Ong Boon Hwee, CEO of Stewardship Asia Centre based in Singapore, interviewed current ryokan head Zengoro Hoshi about what makes the inn endure. (Hoshi’s earliest ancestor adopted a boy named Zengoro, a name used in every succeeding generation.)

“Traditionally, we have no instruction written on paper,” says Hoshi. “We teach by word of mouth. We have to study for ourselves.”

As for training successors, Hoshi says, “[We] let them try first by themselves. If that [method] did not work, then the parents or grandparents would teach them. It is important that motivation arises from inside of the successors.”

As a child, Hoshi loved the rooms where the children used to play hide and seek. Hostesses and geishas visited, so did heads of state.

Hoshi and his wife, united in an arranged marriage, have been together for more than half a century. In a Vimeo video done by German student Fritz Schumann, Hoshi’s wife says she is “like a mother” of the ryokan.

“When I was young, the owner of the inn was … like the head person of the village, and everybody wanted to succeed the inn,” says Hoshi. “Sometimes younger brothers were jealous of the eldest brother. But today few people have the ability to succeed, and many inns are closing their business.

“Hotels are increasing but inns are decreasing, That is the reality.”

Some years ago, Hoshi’s oldest son and grandson, the supposed heirs, passed away. It was a shock to the family.

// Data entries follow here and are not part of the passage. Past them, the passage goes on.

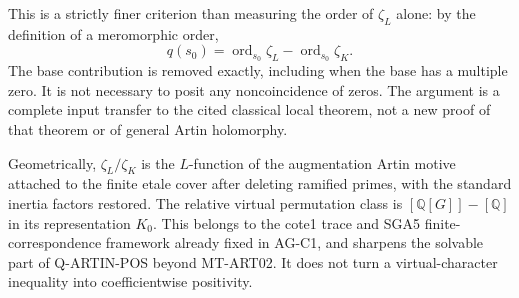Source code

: This is a strictly finer criterion than measuring the order
of $\zeta_L$ alone: by the definition of a meromorphic order,
\[
 q(s_0)=\operatorname{ord}_{s_0}\zeta_L
                 -\operatorname{ord}_{s_0}\zeta_K.
\]
The base contribution is removed exactly, including when the
base has a multiple zero. It is not necessary to posit any
noncoincidence of zeros. The argument is a complete input
transfer to the cited classical local theorem, not a new proof
of that theorem or of general Artin holomorphy.

Geometrically, $\zeta_L/\zeta_K$ is the $L$-function of the
augmentation Artin motive attached to the finite etale cover
after deleting ramified primes, with the standard inertia
factors restored. The relative virtual permutation class is
$[\mathbb Q[G]]-[\mathbb Q]$ in its representation $K_0$.
This belongs to the cote1 trace and SGA5 finite-correspondence
framework already fixed in AG-C1, and sharpens the
solvable part of Q-ARTIN-POS beyond MT-ART02. It does not turn a
virtual-character inequality into coefficientwise positivity.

“I always thought elderly people would die first,” says Hoshi. “I was not smart enough to realize that [these deaths] could happen.”

Bucking the tradition that only eldest sons could inherit, Hoshi requested his daughter to manage the inn. In Schumann’s video, the daughter, who had trained to be a doctor’s assistant, says she sometimes wishes she were not born a Hoshi.

She had thought of getting married and “moving away,” but her parents now introduce her “only to men who could be adopted to the Hoshi family.”

Obedient to the family code, “nowadays, she is working with determination, which I am grateful for,” says the father.

Hoshi Ryokan has to constantly “exercise agility, challenge and change” to adapt to the times. To balance the needs of guests and employees, the inn closes on certain days of the week. The family has invested in modern systems to enable employees to finish operations within an eight-hour workday.

Hoshi knows the inn is part of the family legacy. Aside from managing the inn, the family has long been tasked “to protect the hot spring.”

“Nothing belongs to me. Do not run away from [a problem], but challenge it. To challenge change is our responsibility.”